The Boulder, Colo.-based startup is now working on integrating data from rooftop solar panels into its platform for measuring and managing energy use, CEO Adrian Tuck said Thursday. He was in San Francisco to demonstrate Tendril's technology at the California Academy of Sciences museum.
The plan is to gather the data from the inverters that convert the direct current generated by photovoltaic solar panels to alternating current, he said. But he declined to go into more detail as to how far along Tendril was in the process or what inverter makers it might be working with.
Measuring solar panel output makes sense for Tendril, given that it is seeking to provide homeowners with an overall view of their energy consumption. So far it's raised $50 million for its line of ZigBee-enabled hardware and its TREE (Tendril Residential Energy Ecosystem) software (see Tendril Lands $30M as Growth, Consolidation Loom in Smart Grid).
Providing a view of home energy usage is a rapidly expanding field, with startups like Energate, Control4, Greenbox Technology and Onzo now facing competition from projects under development at Google, Microsoft and Cisco (see stories here, here and here).
The move to integrate solar panel inverter data is one of many integration challenges Tendril is hashing out with its new partner, General Electric, Tuck added (see GE, Tendril Team Up on Smart Home Technology).
GE plans to integrate Tendril's TREE platform, now being piloted by about 30 utilities, with its upcoming line of home energy management devices and its proposed line of "smart" appliances (see GE's Smart Appliances: Smarter With GE Home Energy Manager).
GE wants to offer homebuilders the hardware and systems to make "net zero energy" homes, or houses that make more energy than they use, through a combination of renewable power sources like solar panels or wind turbines and a host of energy efficiency and smart home systems that can turn down power use (see GE Unveils Net Zero Energy Home Strategy).
In announcing the plan on Tuesday, Steve Fludder, vice president of GE's Ecomagination division, gave the example of a home outfitted with a 3-kilowatt solar panel array on its roof that, combined with GE's smart appliances and home energy management system, could make more energy than it uses over the course of an average year.

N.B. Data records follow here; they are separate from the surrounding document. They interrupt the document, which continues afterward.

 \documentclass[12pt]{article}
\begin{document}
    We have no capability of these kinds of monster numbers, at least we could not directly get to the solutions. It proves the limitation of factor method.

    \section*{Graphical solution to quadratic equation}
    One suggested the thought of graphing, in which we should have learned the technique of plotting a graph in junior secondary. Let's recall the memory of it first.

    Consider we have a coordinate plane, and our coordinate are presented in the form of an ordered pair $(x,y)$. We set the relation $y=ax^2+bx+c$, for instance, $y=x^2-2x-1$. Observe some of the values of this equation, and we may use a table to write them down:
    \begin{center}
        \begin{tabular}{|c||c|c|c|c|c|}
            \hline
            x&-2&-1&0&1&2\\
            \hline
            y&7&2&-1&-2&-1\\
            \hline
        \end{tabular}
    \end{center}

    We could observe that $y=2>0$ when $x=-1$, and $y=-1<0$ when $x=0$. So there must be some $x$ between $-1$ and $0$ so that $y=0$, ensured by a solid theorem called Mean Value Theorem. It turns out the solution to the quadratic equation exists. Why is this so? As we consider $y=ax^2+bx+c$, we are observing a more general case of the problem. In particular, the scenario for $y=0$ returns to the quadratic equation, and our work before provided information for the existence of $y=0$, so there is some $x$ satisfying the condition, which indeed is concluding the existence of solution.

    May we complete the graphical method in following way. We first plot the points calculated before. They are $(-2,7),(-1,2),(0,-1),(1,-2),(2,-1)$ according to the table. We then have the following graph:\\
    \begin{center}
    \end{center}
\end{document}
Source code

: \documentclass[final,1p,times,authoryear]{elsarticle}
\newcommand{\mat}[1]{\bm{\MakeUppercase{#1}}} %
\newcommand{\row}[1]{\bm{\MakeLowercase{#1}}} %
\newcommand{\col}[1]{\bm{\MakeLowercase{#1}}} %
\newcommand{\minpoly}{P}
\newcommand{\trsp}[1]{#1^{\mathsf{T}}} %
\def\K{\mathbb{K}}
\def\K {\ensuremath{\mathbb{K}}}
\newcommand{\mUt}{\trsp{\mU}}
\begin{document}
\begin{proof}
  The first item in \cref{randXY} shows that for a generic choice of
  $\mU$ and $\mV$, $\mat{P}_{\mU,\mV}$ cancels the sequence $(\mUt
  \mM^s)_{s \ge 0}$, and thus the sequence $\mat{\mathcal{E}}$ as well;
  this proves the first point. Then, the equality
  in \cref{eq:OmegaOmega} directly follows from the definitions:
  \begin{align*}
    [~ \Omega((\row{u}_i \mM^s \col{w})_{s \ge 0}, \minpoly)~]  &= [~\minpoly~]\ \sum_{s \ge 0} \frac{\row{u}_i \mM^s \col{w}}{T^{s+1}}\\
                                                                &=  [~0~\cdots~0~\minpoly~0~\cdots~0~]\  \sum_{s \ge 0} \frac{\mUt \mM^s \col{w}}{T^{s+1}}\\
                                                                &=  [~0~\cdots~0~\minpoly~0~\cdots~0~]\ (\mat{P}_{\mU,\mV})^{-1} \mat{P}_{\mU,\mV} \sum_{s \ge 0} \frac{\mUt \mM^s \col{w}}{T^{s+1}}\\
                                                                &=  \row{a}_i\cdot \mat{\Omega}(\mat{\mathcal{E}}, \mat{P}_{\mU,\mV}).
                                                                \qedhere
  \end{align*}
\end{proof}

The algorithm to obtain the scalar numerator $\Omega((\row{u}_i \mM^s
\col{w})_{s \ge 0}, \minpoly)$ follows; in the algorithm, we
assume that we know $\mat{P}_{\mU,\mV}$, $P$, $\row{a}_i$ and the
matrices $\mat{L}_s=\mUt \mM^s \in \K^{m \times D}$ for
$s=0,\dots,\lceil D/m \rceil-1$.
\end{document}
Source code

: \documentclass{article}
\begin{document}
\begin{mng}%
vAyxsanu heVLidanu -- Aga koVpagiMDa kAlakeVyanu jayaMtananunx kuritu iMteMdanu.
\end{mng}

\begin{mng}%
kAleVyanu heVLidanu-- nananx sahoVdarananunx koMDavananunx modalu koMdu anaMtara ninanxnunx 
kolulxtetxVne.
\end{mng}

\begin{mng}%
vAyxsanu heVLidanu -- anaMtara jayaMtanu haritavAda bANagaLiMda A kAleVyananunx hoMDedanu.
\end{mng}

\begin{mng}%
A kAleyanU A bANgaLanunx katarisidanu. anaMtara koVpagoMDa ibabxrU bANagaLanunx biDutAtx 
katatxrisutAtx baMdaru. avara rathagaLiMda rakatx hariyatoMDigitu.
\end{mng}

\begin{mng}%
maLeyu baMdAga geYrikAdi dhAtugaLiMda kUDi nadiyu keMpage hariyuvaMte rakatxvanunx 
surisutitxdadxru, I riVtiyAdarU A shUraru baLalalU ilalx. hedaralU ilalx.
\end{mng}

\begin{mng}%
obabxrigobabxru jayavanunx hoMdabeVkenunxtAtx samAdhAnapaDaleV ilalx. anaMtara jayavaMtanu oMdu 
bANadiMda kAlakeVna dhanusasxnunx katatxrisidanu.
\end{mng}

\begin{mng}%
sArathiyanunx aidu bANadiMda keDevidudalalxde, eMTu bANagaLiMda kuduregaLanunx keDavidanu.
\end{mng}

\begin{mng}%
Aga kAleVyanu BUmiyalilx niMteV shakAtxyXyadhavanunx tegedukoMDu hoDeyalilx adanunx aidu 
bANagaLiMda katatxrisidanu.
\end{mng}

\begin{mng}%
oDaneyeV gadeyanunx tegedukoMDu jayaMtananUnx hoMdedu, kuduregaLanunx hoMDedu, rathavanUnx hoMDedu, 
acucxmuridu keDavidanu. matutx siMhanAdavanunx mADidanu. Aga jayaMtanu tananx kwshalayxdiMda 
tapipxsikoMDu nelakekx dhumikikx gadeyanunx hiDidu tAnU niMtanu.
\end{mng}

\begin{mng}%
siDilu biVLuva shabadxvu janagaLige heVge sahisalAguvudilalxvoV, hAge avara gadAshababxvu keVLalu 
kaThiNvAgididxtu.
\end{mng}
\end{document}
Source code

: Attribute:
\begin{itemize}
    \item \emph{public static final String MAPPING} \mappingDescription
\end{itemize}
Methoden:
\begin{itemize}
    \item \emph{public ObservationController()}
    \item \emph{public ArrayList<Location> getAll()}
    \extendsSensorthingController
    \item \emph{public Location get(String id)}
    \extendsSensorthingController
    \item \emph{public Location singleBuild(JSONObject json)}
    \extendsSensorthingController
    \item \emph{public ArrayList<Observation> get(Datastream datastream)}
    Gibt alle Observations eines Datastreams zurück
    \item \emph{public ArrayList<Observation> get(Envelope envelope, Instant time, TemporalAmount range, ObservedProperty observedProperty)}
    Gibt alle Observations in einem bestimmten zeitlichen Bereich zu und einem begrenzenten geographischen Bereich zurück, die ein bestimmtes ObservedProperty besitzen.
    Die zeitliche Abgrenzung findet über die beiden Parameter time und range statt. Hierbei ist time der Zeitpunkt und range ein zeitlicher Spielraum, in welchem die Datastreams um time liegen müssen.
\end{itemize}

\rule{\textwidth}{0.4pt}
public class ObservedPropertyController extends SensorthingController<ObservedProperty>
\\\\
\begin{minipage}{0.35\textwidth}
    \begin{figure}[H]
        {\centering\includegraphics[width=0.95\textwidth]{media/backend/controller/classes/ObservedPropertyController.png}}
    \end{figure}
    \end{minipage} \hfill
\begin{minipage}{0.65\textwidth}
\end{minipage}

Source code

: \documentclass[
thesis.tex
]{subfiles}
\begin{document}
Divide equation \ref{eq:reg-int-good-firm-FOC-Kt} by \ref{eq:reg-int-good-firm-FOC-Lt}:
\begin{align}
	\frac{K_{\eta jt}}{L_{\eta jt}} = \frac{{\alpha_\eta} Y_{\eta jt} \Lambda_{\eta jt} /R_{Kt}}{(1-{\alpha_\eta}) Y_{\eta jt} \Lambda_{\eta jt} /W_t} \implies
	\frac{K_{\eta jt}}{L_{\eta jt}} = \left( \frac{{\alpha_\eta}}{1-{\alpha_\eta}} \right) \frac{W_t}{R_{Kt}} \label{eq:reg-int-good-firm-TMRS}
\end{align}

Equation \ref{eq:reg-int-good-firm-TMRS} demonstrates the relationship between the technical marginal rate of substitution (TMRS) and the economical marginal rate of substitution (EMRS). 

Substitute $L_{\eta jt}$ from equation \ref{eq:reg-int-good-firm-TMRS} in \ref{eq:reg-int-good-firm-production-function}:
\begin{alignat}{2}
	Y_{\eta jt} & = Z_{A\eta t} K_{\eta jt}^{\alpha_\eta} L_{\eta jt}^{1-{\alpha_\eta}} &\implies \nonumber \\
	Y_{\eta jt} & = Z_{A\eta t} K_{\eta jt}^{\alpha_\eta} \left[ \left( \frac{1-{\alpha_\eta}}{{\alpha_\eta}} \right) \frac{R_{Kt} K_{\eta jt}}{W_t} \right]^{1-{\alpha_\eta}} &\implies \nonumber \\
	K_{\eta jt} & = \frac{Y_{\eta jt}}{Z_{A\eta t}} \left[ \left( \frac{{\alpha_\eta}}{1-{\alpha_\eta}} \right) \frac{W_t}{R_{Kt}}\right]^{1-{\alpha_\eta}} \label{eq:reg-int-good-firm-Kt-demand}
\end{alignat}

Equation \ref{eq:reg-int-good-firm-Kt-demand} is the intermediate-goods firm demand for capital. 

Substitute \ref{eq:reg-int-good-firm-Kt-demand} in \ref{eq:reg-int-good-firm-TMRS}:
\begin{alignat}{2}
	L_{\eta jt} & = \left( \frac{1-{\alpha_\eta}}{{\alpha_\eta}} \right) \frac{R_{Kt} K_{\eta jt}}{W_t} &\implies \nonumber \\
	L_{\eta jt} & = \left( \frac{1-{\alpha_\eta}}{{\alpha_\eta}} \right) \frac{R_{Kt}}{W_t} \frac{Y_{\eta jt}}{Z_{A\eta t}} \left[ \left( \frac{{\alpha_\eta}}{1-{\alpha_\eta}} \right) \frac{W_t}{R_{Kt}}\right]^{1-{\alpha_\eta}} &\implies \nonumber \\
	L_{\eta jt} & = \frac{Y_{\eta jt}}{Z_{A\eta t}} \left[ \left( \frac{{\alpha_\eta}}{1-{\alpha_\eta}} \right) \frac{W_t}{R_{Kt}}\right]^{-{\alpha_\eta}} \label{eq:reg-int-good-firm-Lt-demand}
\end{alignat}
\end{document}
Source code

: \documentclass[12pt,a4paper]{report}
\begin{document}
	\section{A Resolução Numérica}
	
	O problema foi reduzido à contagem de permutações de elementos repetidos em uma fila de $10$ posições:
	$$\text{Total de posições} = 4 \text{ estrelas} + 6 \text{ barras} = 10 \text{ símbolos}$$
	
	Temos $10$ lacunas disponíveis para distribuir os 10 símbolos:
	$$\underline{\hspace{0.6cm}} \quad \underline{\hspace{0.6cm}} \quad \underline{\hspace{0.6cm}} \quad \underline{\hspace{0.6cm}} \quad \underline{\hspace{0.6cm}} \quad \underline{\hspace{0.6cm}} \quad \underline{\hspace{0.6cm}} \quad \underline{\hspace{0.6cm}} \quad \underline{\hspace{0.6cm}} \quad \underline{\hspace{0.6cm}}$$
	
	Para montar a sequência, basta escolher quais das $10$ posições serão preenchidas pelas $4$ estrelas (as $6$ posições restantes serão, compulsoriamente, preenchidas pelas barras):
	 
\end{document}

It would make sense to have data from that solar panel integrated into an overall home energy management system, of course. That opens up the possibility of such things as having appliances turn on when the sun is shining and solar panels are producing power - or, perhaps, turning off appliances at those times to sell power back to the utility at a tidy profit.
Of course, the latter will depend on smart meters or other systems that allow two-way communication of energy use information, pricing signals and other such data between the utility and its customers.